A manual fail over process can be used, but the guidelines are very strict. The primary system needs to come down first, and then the secondary system (passive) needs to be brought up. Other environment specific issues need to be taken into consideration for this manual fail over process.
From Mike Selway
Reflecting on some of your points/concerns... when you set up a Shared SAM-QFS system (as implied by the fact that you referred to one server as the MDS), setting up active/passive is a safe way to ensure a fail-over strategy. In this architecture, there are fewer things to worry about in the fail-over, and the likelihood of "split brain" can be procedurally managed more simply. Sun Cluster can be used as Tim says to automate the process of fail-over from one MDS to the other designated possible MDS, but Sun Cluster brings with it its own overhead and management requirements/complexities.
If your overall Shared SAM-QFS environment is very straight forward, you can follow the manual on how the fail-over will occur, culminating in the SAMSHAREFS command being used to shift management from Server 1 to Server 2. The number/types of clients are not so much a concern as they will generally not "know" who the MDS really is; just an address to somewhere. So when it changes, the clients pick up on that, and continue on. The largest concern of fail-over is the termination of active leases. These are given out for read, write, and append actions to specific clients/app's doing something to a specific file. A controlled fail-over is ideal as the leases will be allowed to complete/expire until none are left. This in a sense assures no data loss in the turnover. Catastrophic failure is a different problem, and as with any catastrophe, it will be necessary normally to "see" what has or has not completed at the time of failure in order to understand what needs to be redone. Partial file creates are usually the issue, although in progress updates can be more a problem. Going into all the what if's is more than we want in this mail, but there are seasoned customers out there who can offer insights.

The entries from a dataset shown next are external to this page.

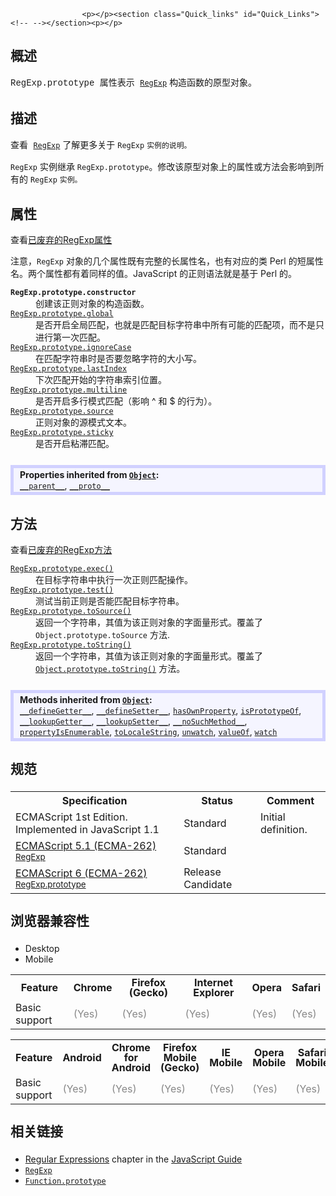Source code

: 
                
                  
                    <p></p><section class="Quick_links" id="Quick_Links"><!-- --></section><p></p>
<h2 id="Summary" name="Summary">&#x6982;&#x8FF0;</h2>
<p><font face="Courier New, Andale Mono, monospace">RegExp.prototype &#x5C5E;&#x6027;&#x8868;&#x793A;&#xA0;</font><span style="line-height: 1.5;"><a href="/zh-CN/docs/Web/JavaScript/Reference/Global_Objects/RegExp" title="RegExp &#x6784;&#x9020;&#x51FD;&#x6570;&#x53EF;&#x521B;&#x5EFA;&#x4E00;&#x4E2A;&#x6B63;&#x5219;&#x8868;&#x8FBE;&#x5F0F;&#x5BF9;&#x8C61;&#xFF0C;&#x7528;&#x7279;&#x5B9A;&#x7684;&#x6A21;&#x5F0F;&#x5339;&#x914D;&#x6587;&#x672C;&#x3002;"><code>RegExp</code></a>&#xA0;</span><span style="font-family: &apos;Courier New&apos;, &apos;Andale Mono&apos;, monospace; line-height: 1.5;">&#x6784;&#x9020;&#x51FD;&#x6570;&#x7684;&#x539F;&#x578B;&#x5BF9;&#x8C61;&#x3002;</span></p>
<h2 id="Description" name="Description">&#x63CF;&#x8FF0;</h2>
<p>&#x67E5;&#x770B;<font face="Courier New, Andale Mono, monospace">&#xA0;</font><span style="line-height: 1.5;"><a href="/zh-CN/docs/Web/JavaScript/Reference/Global_Objects/RegExp" title="RegExp &#x6784;&#x9020;&#x51FD;&#x6570;&#x53EF;&#x521B;&#x5EFA;&#x4E00;&#x4E2A;&#x6B63;&#x5219;&#x8868;&#x8FBE;&#x5F0F;&#x5BF9;&#x8C61;&#xFF0C;&#x7528;&#x7279;&#x5B9A;&#x7684;&#x6A21;&#x5F0F;&#x5339;&#x914D;&#x6587;&#x672C;&#x3002;"><code>RegExp</code></a>&#xA0;</span><span style="line-height: 1.5;">&#x4E86;&#x89E3;&#x66F4;&#x591A;&#x5173;&#x4E8E;&#xA0;</span><code style="font-style: normal; line-height: 1.5;">RegExp</code> <code style="font-style: normal; line-height: 1.5;">&#x5B9E;&#x4F8B;&#x7684;&#x8BF4;&#x660E;&#x3002;</code></p>
<p><code>RegExp</code>&#xA0;&#x5B9E;&#x4F8B;&#x7EE7;&#x627F;&#xA0;<code>RegExp.prototype</code>&#x3002;&#x4FEE;&#x6539;&#x8BE5;&#x539F;&#x578B;&#x5BF9;&#x8C61;&#x4E0A;&#x7684;&#x5C5E;&#x6027;&#x6216;&#x65B9;&#x6CD5;&#x4F1A;&#x5F71;&#x54CD;&#x5230;&#x6240;&#x6709;&#x7684;&#xA0;<code>RegExp</code>&#xA0;<code>&#x5B9E;&#x4F8B;&#x3002;</code></p>
<h2 id="Properties" name="Properties">&#x5C5E;&#x6027;</h2>
<p>&#x67E5;&#x770B;<a class="new" href="/zh-CN/docs/JavaScript/Reference/Deprecated_Features#RegExp_Properties" title="zh-CN/docs/JavaScript/Reference/Deprecated_Features#RegExp_Properties">&#x5DF2;&#x5E9F;&#x5F03;&#x7684;RegExp&#x5C5E;&#x6027;</a></p>
<p>&#x6CE8;&#x610F;&#xFF0C;<code>RegExp</code>&#xA0;&#x5BF9;&#x8C61;&#x7684;&#x51E0;&#x4E2A;&#x5C5E;&#x6027;&#x65E2;&#x6709;&#x5B8C;&#x6574;&#x7684;&#x957F;&#x5C5E;&#x6027;&#x540D;&#xFF0C;&#x4E5F;&#x6709;&#x5BF9;&#x5E94;&#x7684;&#x7C7B; Perl &#x7684;&#x77ED;&#x5C5E;&#x6027;&#x540D;&#x3002;&#x4E24;&#x4E2A;&#x5C5E;&#x6027;&#x90FD;&#x6709;&#x7740;&#x540C;&#x6837;&#x7684;&#x503C;&#x3002;JavaScript &#x7684;&#x6B63;&#x5219;&#x8BED;&#x6CD5;&#x5C31;&#x662F;&#x57FA;&#x4E8E; Perl &#x7684;&#x3002;</p>
<dl>
 <dt>
  <code style="font-style: normal; font-weight: bold;">RegExp.prototype.</code><code style="font-style: normal; font-weight: bold;">constructor</code></dt>
 <dd>
  &#x521B;&#x5EFA;&#x8BE5;&#x6B63;&#x5219;&#x5BF9;&#x8C61;&#x7684;&#x6784;&#x9020;&#x51FD;&#x6570;&#x3002;</dd>
 <dt>
  <a href="/zh-CN/docs/Web/JavaScript/Reference/Global_Objects/RegExp/global" title="global &#x5C5E;&#x6027;&#x8868;&#x660E;&#x6B63;&#x5219;&#x8868;&#x8FBE;&#x5F0F;&#x662F;&#x5426;&#x4F7F;&#x7528;&#x4E86; &quot;g&quot; &#x6807;&#x5FD7;&#x3002;global &#x662F;&#x4E00;&#x4E2A;&#x6B63;&#x5219;&#x8868;&#x8FBE;&#x5F0F;&#x5B9E;&#x4F8B;&#x7684;&#x53EA;&#x8BFB;&#x5C5E;&#x6027;&#x3002;"><code>RegExp.prototype.global</code></a></dt>
 <dd>
  &#x662F;&#x5426;&#x5F00;&#x542F;&#x5168;&#x5C40;&#x5339;&#x914D;&#xFF0C;&#x4E5F;&#x5C31;&#x662F;&#x5339;&#x914D;&#x76EE;&#x6807;&#x5B57;&#x7B26;&#x4E32;&#x4E2D;&#x6240;&#x6709;&#x53EF;&#x80FD;&#x7684;&#x5339;&#x914D;&#x9879;&#xFF0C;&#x800C;&#x4E0D;&#x662F;&#x53EA;&#x8FDB;&#x884C;&#x7B2C;&#x4E00;&#x6B21;&#x5339;&#x914D;&#x3002;</dd>
 <dt>
  <a href="/zh-CN/docs/Web/JavaScript/Reference/Global_Objects/RegExp/ignoreCase" title="ignoreCase &#x5C5E;&#x6027;&#x8868;&#x660E;&#x6B63;&#x5219;&#x8868;&#x8FBE;&#x5F0F;&#x662F;&#x5426;&#x4F7F;&#x7528;&#x4E86; &quot;i&quot; &#x6807;&#x5FD7;&#x3002;ignoreCase&#xA0;&#x662F;&#x6B63;&#x5219;&#x8868;&#x8FBE;&#x5F0F;&#x5B9E;&#x4F8B;&#x7684;&#x53EA;&#x8BFB;&#x5C5E;&#x6027;&#x3002;"><code>RegExp.prototype.ignoreCase</code></a></dt>
 <dd>
  &#x5728;&#x5339;&#x914D;&#x5B57;&#x7B26;&#x4E32;&#x65F6;&#x662F;&#x5426;&#x8981;&#x5FFD;&#x7565;&#x5B57;&#x7B26;&#x7684;&#x5927;&#x5C0F;&#x5199;&#x3002;</dd>
 <dt>
  <a href="/zh-CN/docs/Web/JavaScript/Reference/Global_Objects/RegExp/lastIndex" title="lastIndex&#xA0;&#x662F;&#x6B63;&#x5219;&#x8868;&#x8FBE;&#x5F0F;&#x7684;&#x4E00;&#x4E2A;&#x53EF;&#x8BFB;&#x53EF;&#x5199;&#x7684;&#x6574;&#x578B;&#x5C5E;&#x6027;&#xFF0C;&#x7528;&#x6765;&#x6307;&#x5B9A;&#x4E0B;&#x4E00;&#x6B21;&#x5339;&#x914D;&#x7684;&#x8D77;&#x59CB;&#x7D22;&#x5F15;&#x3002;"><code>RegExp.prototype.lastIndex</code></a></dt>
 <dd>
  &#x4E0B;&#x6B21;&#x5339;&#x914D;&#x5F00;&#x59CB;&#x7684;&#x5B57;&#x7B26;&#x4E32;&#x7D22;&#x5F15;&#x4F4D;&#x7F6E;&#x3002;</dd>
 <dt>
  <a href="/zh-CN/docs/Web/JavaScript/Reference/Global_Objects/RegExp/multiline" title="multiline &#x5C5E;&#x6027;&#x8868;&#x660E;&#x6B63;&#x5219;&#x8868;&#x8FBE;&#x5F0F;&#x662F;&#x5426;&#x4F7F;&#x7528;&#x4E86; &quot;m&quot; &#x6807;&#x5FD7;&#x3002;multiline&#xA0;&#x662F;&#x6B63;&#x5219;&#x8868;&#x8FBE;&#x5F0F;&#x5B9E;&#x4F8B;&#x7684;&#x4E00;&#x4E2A;&#x53EA;&#x8BFB;&#x5C5E;&#x6027;&#x3002;"><code>RegExp.prototype.multiline</code></a></dt>
 <dd>
  &#x662F;&#x5426;&#x5F00;&#x542F;&#x591A;&#x884C;&#x6A21;&#x5F0F;&#x5339;&#x914D;&#xFF08;&#x5F71;&#x54CD; ^ &#x548C; $ &#x7684;&#x884C;&#x4E3A;&#xFF09;&#x3002;</dd>
 <dt>
  <a href="/zh-CN/docs/Web/JavaScript/Reference/Global_Objects/RegExp/source" title="source &#x5C5E;&#x6027;&#x8FD4;&#x56DE;&#x4E00;&#x4E2A;&#x503C;&#x4E3A;&#x5F53;&#x524D;&#x6B63;&#x5219;&#x8868;&#x8FBE;&#x5F0F;&#x5BF9;&#x8C61;&#x7684;&#x6A21;&#x5F0F;&#x6587;&#x672C;&#x7684;&#x5B57;&#x7B26;&#x4E32;&#xFF0C;&#x8BE5;&#x5B57;&#x7B26;&#x4E32;&#x4E0D;&#x4F1A;&#x5305;&#x542B;&#x6B63;&#x5219;&#x5B57;&#x9762;&#x91CF;&#x4E24;&#x8FB9;&#x7684;&#x659C;&#x6760;&#x4EE5;&#x53CA;&#x4EFB;&#x4F55;&#x7684;&#x6807;&#x5FD7;&#x5B57;&#x7B26;&#x3002;"><code>RegExp.prototype.source</code></a></dt>
 <dd>
  &#x6B63;&#x5219;&#x5BF9;&#x8C61;&#x7684;&#x6E90;&#x6A21;&#x5F0F;&#x6587;&#x672C;&#x3002;</dd>
 <dt>
  <a class="new" href="/zh-CN/docs/Web/JavaScript/Reference/Global_Objects/RegExp/sticky" title="&#x6B64;&#x9875;&#x9762;&#x4ECD;&#x672A;&#x88AB;&#x672C;&#x5730;&#x5316;, &#x671F;&#x5F85;&#x60A8;&#x7684;&#x7FFB;&#x8BD1;!"><code>RegExp.prototype.sticky</code></a> <span title="&#x8FD9;&#x662F;&#x4E00;&#x4E2A;&#x5B9E;&#x9A8C;&#x6027;&#x7684; API&#xFF0C;&#x8BF7;&#x5C3D;&#x91CF;&#x4E0D;&#x8981;&#x5728;&#x751F;&#x4EA7;&#x73AF;&#x5883;&#x4E2D;&#x4F7F;&#x7528;&#x5B83;&#x3002;"><i class="icon-beaker"> </i></span></dt>
 <dd>
  &#x662F;&#x5426;&#x5F00;&#x542F;&#x7C98;&#x6EDE;&#x5339;&#x914D;&#x3002;</dd>
</dl>
<div>
 <div class="inheritsbox template-jsOverrides" style="border: 5px solid #D1D1FF; background: #f5f5ff; padding: 2px 10px; margin: 25px 0; overflow: hidden;">  
<div><span style="font-weight: 700;">Properties inherited from <a href="https://developer.mozilla.org/zh-CN/docs/Web/JavaScript/Reference/Global_Objects/Object"><code>Object</code></a>:</span></div> 
<div><a class="internal" href="https://developer.mozilla.org/zh-CN/docs/Web/JavaScript/Reference/Global_Objects/Object/Parent"><code>__parent__</code></a>, <a class="internal" href="https://developer.mozilla.org/zh-CN/docs/Web/JavaScript/Reference/Global_Objects/Object/Proto"><code>__proto__</code></a></div> 
</div></div>
<h2 id="Methods" name="Methods">&#x65B9;&#x6CD5;</h2>
<p>&#x67E5;&#x770B;<a class="new" href="/zh-CN/docs/JavaScript/Reference/Deprecated_Features#RegExp_Methods" title="zh-CN/docs/JavaScript/Reference/Deprecated_Features#RegExp_Methods">&#x5DF2;&#x5E9F;&#x5F03;&#x7684;RegExp&#x65B9;&#x6CD5;</a></p>
<dl>
 <dt>
  <a href="/zh-CN/docs/Web/JavaScript/Reference/Global_Objects/RegExp/exec" title="exec() &#x65B9;&#x6CD5;&#x4E3A;&#x6307;&#x5B9A;&#x7684;&#x4E00;&#x6BB5;&#x5B57;&#x7B26;&#x4E32;&#x6267;&#x884C;&#x641C;&#x7D22;&#x5339;&#x914D;&#x64CD;&#x4F5C;&#x3002;&#x5B83;&#x7684;&#x8FD4;&#x56DE;&#x503C;&#x662F;&#x4E00;&#x4E2A;&#x6570;&#x7EC4;&#x6216;&#x8005; null&#x3002;"><code>RegExp.prototype.exec()</code></a></dt>
 <dd>
  &#x5728;&#x76EE;&#x6807;&#x5B57;&#x7B26;&#x4E32;&#x4E2D;&#x6267;&#x884C;&#x4E00;&#x6B21;&#x6B63;&#x5219;&#x5339;&#x914D;&#x64CD;&#x4F5C;&#x3002;</dd>
 <dt>
  <a href="/zh-CN/docs/Web/JavaScript/Reference/Global_Objects/RegExp/test" title="test() &#x65B9;&#x6CD5;&#x6267;&#x884C;&#x4E00;&#x4E2A;&#x68C0;&#x7D22;&#xFF0C;&#x7528;&#x6765;&#x67E5;&#x770B;&#x6B63;&#x5219;&#x8868;&#x8FBE;&#x5F0F;&#x4E0E;&#x6307;&#x5B9A;&#x7684;&#x5B57;&#x7B26;&#x4E32;&#x662F;&#x5426;&#x5339;&#x914D;&#x3002;&#x8FD4;&#x56DE; true &#x6216; false&#x3002;"><code>RegExp.prototype.test()</code></a></dt>
 <dd>
  &#x6D4B;&#x8BD5;&#x5F53;&#x524D;&#x6B63;&#x5219;&#x662F;&#x5426;&#x80FD;&#x5339;&#x914D;&#x76EE;&#x6807;&#x5B57;&#x7B26;&#x4E32;&#x3002;</dd>
 <dt>
  <a href="/zh-CN/docs/Web/JavaScript/Reference/Global_Objects/RegExp/toSource" title="&#x8FD4;&#x56DE;&#x4E00;&#x4E2A;&#x5B57;&#x7B26;&#x4E32;,&#x4EE3;&#x8868;&#x5F53;&#x524D;&#x5BF9;&#x8C61;&#x7684;&#x6E90;&#x4EE3;&#x7801;"><code>RegExp.prototype.toSource()</code></a> <span title="This API has not been standardized."><i class="icon-warning-sign"> </i></span></dt>
 <dd>
  &#x8FD4;&#x56DE;&#x4E00;&#x4E2A;&#x5B57;&#x7B26;&#x4E32;&#xFF0C;&#x5176;&#x503C;&#x4E3A;&#x8BE5;&#x6B63;&#x5219;&#x5BF9;&#x8C61;&#x7684;&#x5B57;&#x9762;&#x91CF;&#x5F62;&#x5F0F;&#x3002;&#x8986;&#x76D6;&#x4E86;<code>Object.prototype.toSource</code>&#xA0;&#x65B9;&#x6CD5;.</dd>
 <dt>
  <a href="/zh-CN/docs/Web/JavaScript/Reference/Global_Objects/RegExp/toString" title="toString() &#x8FD4;&#x56DE;&#x4E00;&#x4E2A;&#x8868;&#x793A;&#x8BE5;&#x6B63;&#x5219;&#x8868;&#x8FBE;&#x5F0F;&#x7684;&#x5B57;&#x7B26;&#x4E32;&#x3002;"><code>RegExp.prototype.toString()</code></a></dt>
 <dd>
  &#x8FD4;&#x56DE;&#x4E00;&#x4E2A;&#x5B57;&#x7B26;&#x4E32;&#xFF0C;&#x5176;&#x503C;&#x4E3A;&#x8BE5;&#x6B63;&#x5219;&#x5BF9;&#x8C61;&#x7684;&#x5B57;&#x9762;&#x91CF;&#x5F62;&#x5F0F;&#x3002;&#x8986;&#x76D6;&#x4E86;<a href="/zh-CN/docs/Web/JavaScript/Reference/Global_Objects/Object/toString" title="toString() &#x65B9;&#x6CD5;&#x8FD4;&#x56DE;&#x4E00;&#x4E2A;&#x4EE3;&#x8868;&#x8BE5;&#x5BF9;&#x8C61;&#x7684;&#x5B57;&#x7B26;&#x4E32;&#x3002;"><code>Object.prototype.toString()</code></a>&#xA0;&#x65B9;&#x6CD5;&#x3002;</dd>
</dl>
<div>
 <div class="inheritsbox template-jsOverrides" style="border: 5px solid #D1D1FF; background: #f5f5ff; padding: 2px 10px; margin: 25px 0; overflow: hidden;">  
<div><span style="font-weight: 700;">Methods inherited from <a href="https://developer.mozilla.org/zh-CN/docs/Web/JavaScript/Reference/Global_Objects/Object"><code>Object</code></a>:</span></div> 
<div><a class="new internal" href="https://developer.mozilla.org/zh-CN/docs/Web/JavaScript/Reference/Global_Objects/Object/DefineGetter"><code>__defineGetter__</code></a>, <a class="new internal" href="https://developer.mozilla.org/zh-CN/docs/Web/JavaScript/Reference/Global_Objects/Object/DefineSetter"><code>__defineSetter__</code></a>, <a class="internal" href="https://developer.mozilla.org/zh-CN/docs/Web/JavaScript/Reference/Global_Objects/Object/HasOwnProperty"><code>hasOwnProperty</code></a>, <a class="internal" href="https://developer.mozilla.org/zh-CN/docs/Web/JavaScript/Reference/Global_Objects/Object/IsPrototypeOf"><code>isPrototypeOf</code></a>, <a class="internal" href="https://developer.mozilla.org/zh-CN/docs/Web/JavaScript/Reference/Global_Objects/Object/LookupGetter"><code>__lookupGetter__</code></a>, <a class="new internal" href="https://developer.mozilla.org/zh-CN/docs/Web/JavaScript/Reference/Global_Objects/Object/LookupSetter"><code>__lookupSetter__</code></a>, <a class="new internal" href="https://developer.mozilla.org/zh-CN/docs/Web/JavaScript/Reference/Global_Objects/Object/NoSuchMethod"><code>__noSuchMethod__</code></a>, <a class="internal" href="https://developer.mozilla.org/zh-CN/docs/Web/JavaScript/Reference/Global_Objects/Object/PropertyIsEnumerable"><code>propertyIsEnumerable</code></a>, <a class="internal" href="https://developer.mozilla.org/zh-CN/docs/Web/JavaScript/Reference/Global_Objects/Object/ToLocaleString"><code>toLocaleString</code></a>, <a class="new internal" href="https://developer.mozilla.org/zh-CN/docs/Web/JavaScript/Reference/Global_Objects/Object/Unwatch"><code>unwatch</code></a>, <a class="internal" href="https://developer.mozilla.org/zh-CN/docs/Web/JavaScript/Reference/Global_Objects/Object/ValueOf"><code>valueOf</code></a>, <a class="internal" href="https://developer.mozilla.org/zh-CN/docs/Web/JavaScript/Reference/Global_Objects/Object/Watch"><code>watch</code></a></div> 
</div></div>
<h2 id=".E8.A7.84.E8.8C.83" style="margin-bottom: 20px; line-height: 30px;">&#x89C4;&#x8303;</h2>
<table class="standard-table">
 <tbody>
  <tr>
   <th scope="col">Specification</th>
   <th scope="col">Status</th>
   <th scope="col">Comment</th>
  </tr>
  <tr>
   <td>ECMAScript 1st Edition. Implemented in JavaScript 1.1</td>
   <td>Standard</td>
   <td>Initial definition.</td>
  </tr>
  <tr>
   <td><a class="external" href="http://www.ecma-international.org/ecma-262/5.1/#sec-15.10.5.1" hreflang="en" lang="en">ECMAScript 5.1 (ECMA-262)<br><small lang="zh-CN">RegExp</small></a></td>
   <td><span class="spec-Standard">Standard</span></td>
   <td>&#xA0;</td>
  </tr>
  <tr>
   <td><a class="external" href="http://people.mozilla.org/~jorendorff/es6-draft.html#sec-regexp.prototype" hreflang="en" lang="en">ECMAScript 6 (ECMA-262)<br><small lang="zh-CN">RegExp.prototype</small></a></td>
   <td><span class="spec-RC">Release Candidate</span></td>
   <td>&#xA0;</td>
  </tr>
 </tbody>
</table>
<h2 id=".E6.B5.8F.E8.A7.88.E5.99.A8.E5.85.BC.E5.AE.B9.E6.80.A7" style="margin-bottom: 20px; line-height: 30px;">&#x6D4F;&#x89C8;&#x5668;&#x517C;&#x5BB9;&#x6027;</h2>
<p></p><div class="htab"> 
    <a id="AutoCompatibilityTable" name="AutoCompatibilityTable"></a> 
    <ul> 
        <li class="selected"><a>Desktop</a></li> 
        <li><a>Mobile</a></li> 
    </ul> 
</div><p></p>
<div id="compat-desktop">
 <table class="compat-table">
  <tbody>
   <tr>
    <th style="line-height: 16px;">Feature</th>
    <th style="line-height: 16px;">Chrome</th>
    <th style="line-height: 16px;">Firefox (Gecko)</th>
    <th style="line-height: 16px;">Internet Explorer</th>
    <th style="line-height: 16px;">Opera</th>
    <th style="line-height: 16px;">Safari</th>
   </tr>
   <tr>
    <td>Basic support</td>
    <td><span style="color: #888;" title="Please update this with the earliest version of support.">(Yes)</span></td>
    <td><span style="color: #888;" title="Please update this with the earliest version of support.">(Yes)</span></td>
    <td><span style="color: #888;" title="Please update this with the earliest version of support.">(Yes)</span></td>
    <td><span style="color: #888;" title="Please update this with the earliest version of support.">(Yes)</span></td>
    <td><span style="color: #888;" title="Please update this with the earliest version of support.">(Yes)</span></td>
   </tr>
  </tbody>
 </table>
</div>
<div id="compat-mobile">
 <table class="compat-table">
  <tbody>
   <tr>
    <th style="line-height: 16px;">Feature</th>
    <th style="line-height: 16px;">Android</th>
    <th style="line-height: 16px;">Chrome for Android</th>
    <th style="line-height: 16px;">Firefox Mobile (Gecko)</th>
    <th style="line-height: 16px;">IE Mobile</th>
    <th style="line-height: 16px;">Opera Mobile</th>
    <th style="line-height: 16px;">Safari Mobile</th>
   </tr>
   <tr>
    <td>Basic support</td>
    <td><span style="color: #888;" title="Please update this with the earliest version of support.">(Yes)</span></td>
    <td><span style="color: #888;" title="Please update this with the earliest version of support.">(Yes)</span></td>
    <td><span style="color: #888;" title="Please update this with the earliest version of support.">(Yes)</span></td>
    <td><span style="color: #888;" title="Please update this with the earliest version of support.">(Yes)</span></td>
    <td><span style="color: #888;" title="Please update this with the earliest version of support.">(Yes)</span></td>
    <td><span style="color: #888;" title="Please update this with the earliest version of support.">(Yes)</span></td>
   </tr>
  </tbody>
 </table>
</div>
<h2 id=".E7.9B.B8.E5.85.B3.E9.93.BE.E6.8E.A5" style="margin-bottom: 20px; line-height: 30px;">&#x76F8;&#x5173;&#x94FE;&#x63A5;</h2>
<ul>
 <li><a href="https://developer.mozilla.org/en-US/docs/Web/JavaScript/Guide/Regular_Expressions" title="JavaScript/Guide/Regular_Expressions">Regular Expressions</a>&#xA0;chapter in the&#xA0;<a href="https://developer.mozilla.org/en-US/docs/Web/JavaScript/Guide" title="JavaScript/Guide">JavaScript Guide</a></li>
 <li><a href="/zh-CN/docs/Web/JavaScript/Reference/Global_Objects/RegExp" title="RegExp &#x6784;&#x9020;&#x51FD;&#x6570;&#x53EF;&#x521B;&#x5EFA;&#x4E00;&#x4E2A;&#x6B63;&#x5219;&#x8868;&#x8FBE;&#x5F0F;&#x5BF9;&#x8C61;&#xFF0C;&#x7528;&#x7279;&#x5B9A;&#x7684;&#x6A21;&#x5F0F;&#x5339;&#x914D;&#x6587;&#x672C;&#x3002;"><code>RegExp</code></a></li>
 <li><a href="/zh-CN/docs/Web/JavaScript/Reference/Global_Objects/Function/prototype" title="The Function.prototype property represents the Function prototype object."><code>Function.prototype</code></a></li>
</ul>
<p>&#xA0;</p>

As for the SAMFSDUMPS, these are your snaps of the state of the file system, and doing them nightly gives you effectively a daily restore point. If you find that they don't take long to complete, you might look at increasing the frequency to hourly or something. SAMFSRESTORE normally is used to fully recover the file system. More surgical approaches can be taken if you do more surgical SAMFSDUMPS, but that too is another email. But generally speaking, in the event of server fail-over, you don't need to do a SAMFSRESTORE. You haven't lost the file system, just the server managing it.